Problem description: All lines after the one containing "-2$ \quad (power property)" are needed, along with that line itself. Please repeat them exactly through the end of the entries.
Segment Start: Data under study
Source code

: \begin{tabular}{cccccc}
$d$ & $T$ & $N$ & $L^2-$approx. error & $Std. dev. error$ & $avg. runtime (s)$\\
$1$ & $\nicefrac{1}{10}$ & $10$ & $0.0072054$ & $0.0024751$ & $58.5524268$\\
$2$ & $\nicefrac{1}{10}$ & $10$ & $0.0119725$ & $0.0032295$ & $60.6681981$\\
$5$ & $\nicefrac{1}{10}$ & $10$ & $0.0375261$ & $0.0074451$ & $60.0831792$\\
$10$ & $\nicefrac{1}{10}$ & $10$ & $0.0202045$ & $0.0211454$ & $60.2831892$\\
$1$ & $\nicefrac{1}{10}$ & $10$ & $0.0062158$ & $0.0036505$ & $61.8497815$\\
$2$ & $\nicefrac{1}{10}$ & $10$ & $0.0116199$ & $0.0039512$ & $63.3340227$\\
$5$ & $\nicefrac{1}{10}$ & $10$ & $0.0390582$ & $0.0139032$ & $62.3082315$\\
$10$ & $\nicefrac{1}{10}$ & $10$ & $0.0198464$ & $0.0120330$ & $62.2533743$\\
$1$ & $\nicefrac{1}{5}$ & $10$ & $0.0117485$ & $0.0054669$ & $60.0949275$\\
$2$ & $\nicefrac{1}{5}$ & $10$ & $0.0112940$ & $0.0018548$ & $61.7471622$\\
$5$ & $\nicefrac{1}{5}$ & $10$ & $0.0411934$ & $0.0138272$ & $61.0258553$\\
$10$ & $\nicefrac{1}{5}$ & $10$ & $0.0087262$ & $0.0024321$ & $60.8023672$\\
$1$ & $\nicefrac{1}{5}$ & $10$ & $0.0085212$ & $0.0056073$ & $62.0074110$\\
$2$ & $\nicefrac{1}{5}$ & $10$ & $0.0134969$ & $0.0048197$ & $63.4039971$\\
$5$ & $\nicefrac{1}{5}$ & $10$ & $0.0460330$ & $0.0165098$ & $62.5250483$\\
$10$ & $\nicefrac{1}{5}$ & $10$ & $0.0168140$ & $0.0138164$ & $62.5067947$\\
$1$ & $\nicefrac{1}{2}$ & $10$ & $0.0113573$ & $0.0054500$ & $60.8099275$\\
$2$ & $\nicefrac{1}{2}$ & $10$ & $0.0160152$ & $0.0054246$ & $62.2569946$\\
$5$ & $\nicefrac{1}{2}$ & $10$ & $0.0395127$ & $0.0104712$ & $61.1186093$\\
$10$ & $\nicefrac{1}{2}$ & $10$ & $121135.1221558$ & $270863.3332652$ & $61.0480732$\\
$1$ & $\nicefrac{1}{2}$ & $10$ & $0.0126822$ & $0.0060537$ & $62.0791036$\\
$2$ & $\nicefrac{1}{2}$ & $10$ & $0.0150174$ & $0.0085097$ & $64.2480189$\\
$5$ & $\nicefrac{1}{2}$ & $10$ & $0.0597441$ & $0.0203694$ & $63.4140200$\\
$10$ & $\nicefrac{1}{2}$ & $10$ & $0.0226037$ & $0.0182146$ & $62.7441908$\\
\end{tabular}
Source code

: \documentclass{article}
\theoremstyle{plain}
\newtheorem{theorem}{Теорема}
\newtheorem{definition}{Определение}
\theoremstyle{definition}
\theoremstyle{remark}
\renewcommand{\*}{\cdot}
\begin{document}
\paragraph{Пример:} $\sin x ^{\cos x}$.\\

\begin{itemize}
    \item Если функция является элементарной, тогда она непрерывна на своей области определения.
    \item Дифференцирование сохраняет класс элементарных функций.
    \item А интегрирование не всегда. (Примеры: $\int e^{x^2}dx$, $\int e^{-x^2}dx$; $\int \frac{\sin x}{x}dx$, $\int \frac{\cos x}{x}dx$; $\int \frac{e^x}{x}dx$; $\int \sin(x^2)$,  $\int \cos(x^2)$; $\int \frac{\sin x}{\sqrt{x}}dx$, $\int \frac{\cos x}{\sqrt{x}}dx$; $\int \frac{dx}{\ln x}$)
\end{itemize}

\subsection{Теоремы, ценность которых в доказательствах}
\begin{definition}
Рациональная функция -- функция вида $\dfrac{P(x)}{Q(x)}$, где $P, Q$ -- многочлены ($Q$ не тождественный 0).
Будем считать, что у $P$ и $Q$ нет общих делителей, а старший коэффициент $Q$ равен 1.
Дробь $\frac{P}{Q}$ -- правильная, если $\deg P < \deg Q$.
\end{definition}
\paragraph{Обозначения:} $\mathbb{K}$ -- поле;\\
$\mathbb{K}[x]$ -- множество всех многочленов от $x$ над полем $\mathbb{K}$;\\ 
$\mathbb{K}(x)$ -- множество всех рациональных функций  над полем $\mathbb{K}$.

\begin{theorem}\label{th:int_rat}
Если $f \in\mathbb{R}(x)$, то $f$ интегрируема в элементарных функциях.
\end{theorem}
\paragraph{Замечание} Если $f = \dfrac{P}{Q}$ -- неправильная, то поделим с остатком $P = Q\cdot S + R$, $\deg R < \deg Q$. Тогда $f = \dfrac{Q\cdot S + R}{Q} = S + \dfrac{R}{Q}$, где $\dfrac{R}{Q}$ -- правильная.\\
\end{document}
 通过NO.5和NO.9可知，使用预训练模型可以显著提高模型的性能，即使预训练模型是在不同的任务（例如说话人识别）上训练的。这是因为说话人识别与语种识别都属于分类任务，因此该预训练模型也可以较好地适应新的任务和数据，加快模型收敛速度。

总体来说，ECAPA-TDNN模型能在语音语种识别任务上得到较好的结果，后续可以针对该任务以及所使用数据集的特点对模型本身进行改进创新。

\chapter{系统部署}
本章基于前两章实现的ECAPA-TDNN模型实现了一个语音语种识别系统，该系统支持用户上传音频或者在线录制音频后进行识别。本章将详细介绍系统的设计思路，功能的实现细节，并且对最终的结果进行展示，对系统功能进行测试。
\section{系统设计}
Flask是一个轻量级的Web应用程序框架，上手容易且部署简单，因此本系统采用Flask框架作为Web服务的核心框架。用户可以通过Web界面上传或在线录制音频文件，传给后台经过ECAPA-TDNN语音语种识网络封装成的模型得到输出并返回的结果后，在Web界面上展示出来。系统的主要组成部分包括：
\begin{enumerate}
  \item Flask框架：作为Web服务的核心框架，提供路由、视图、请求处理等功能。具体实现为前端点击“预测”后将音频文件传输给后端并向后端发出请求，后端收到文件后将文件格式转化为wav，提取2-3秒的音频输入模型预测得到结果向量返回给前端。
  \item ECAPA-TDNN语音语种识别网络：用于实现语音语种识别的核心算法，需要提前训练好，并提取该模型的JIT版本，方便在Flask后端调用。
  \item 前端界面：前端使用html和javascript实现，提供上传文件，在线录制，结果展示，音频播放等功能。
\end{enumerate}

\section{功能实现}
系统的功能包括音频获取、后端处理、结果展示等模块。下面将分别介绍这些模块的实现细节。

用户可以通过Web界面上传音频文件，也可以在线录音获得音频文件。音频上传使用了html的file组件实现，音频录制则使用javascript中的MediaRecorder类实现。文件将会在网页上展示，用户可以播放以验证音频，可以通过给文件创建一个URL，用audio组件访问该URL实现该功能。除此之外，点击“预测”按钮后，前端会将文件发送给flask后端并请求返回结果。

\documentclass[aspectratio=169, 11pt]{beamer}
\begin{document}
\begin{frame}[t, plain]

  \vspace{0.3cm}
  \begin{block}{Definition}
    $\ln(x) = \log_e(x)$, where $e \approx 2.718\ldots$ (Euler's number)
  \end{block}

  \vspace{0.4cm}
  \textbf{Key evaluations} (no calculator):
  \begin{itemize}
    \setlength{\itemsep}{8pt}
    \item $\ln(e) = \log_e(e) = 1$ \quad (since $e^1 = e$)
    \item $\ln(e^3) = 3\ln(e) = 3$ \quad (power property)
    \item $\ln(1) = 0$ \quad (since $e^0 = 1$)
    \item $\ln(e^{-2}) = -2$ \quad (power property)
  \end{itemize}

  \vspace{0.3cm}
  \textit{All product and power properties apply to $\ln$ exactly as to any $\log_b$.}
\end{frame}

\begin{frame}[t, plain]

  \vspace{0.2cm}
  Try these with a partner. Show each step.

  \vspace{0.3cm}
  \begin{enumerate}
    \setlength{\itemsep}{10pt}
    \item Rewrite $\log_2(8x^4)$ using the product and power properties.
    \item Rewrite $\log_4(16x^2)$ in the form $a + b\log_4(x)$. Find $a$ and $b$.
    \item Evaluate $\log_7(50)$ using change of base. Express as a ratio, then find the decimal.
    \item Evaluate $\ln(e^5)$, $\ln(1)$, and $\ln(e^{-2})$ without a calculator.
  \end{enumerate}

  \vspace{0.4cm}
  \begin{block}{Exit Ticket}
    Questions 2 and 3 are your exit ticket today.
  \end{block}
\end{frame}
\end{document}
Segment End: Data under study
Exercise response:
    \item $\ln(e^{-2}) = -2$ \quad (power property)
  \end{itemize}

  \vspace{0.3cm}
  \textit{All product and power properties apply to $\ln$ exactly as to any $\log_b$.}
\end{frame}

\begin{frame}[t, plain]

  \vspace{0.2cm}
  Try these with a partner. Show each step.

  \vspace{0.3cm}
  \begin{enumerate}
    \setlength{\itemsep}{10pt}
    \item Rewrite $\log_2(8x^4)$ using the product and power properties.
    \item Rewrite $\log_4(16x^2)$ in the form $a + b\log_4(x)$. Find $a$ and $b$.
    \item Evaluate $\log_7(50)$ using change of base. Express as a ratio, then find the decimal.
    \item Evaluate $\ln(e^5)$, $\ln(1)$, and $\ln(e^{-2})$ without a calculator.
  \end{enumerate}

  \vspace{0.4cm}
  \begin{block}{Exit Ticket}
    Questions 2 and 3 are your exit ticket today.
  \end{block}
\end{frame}
\end{document}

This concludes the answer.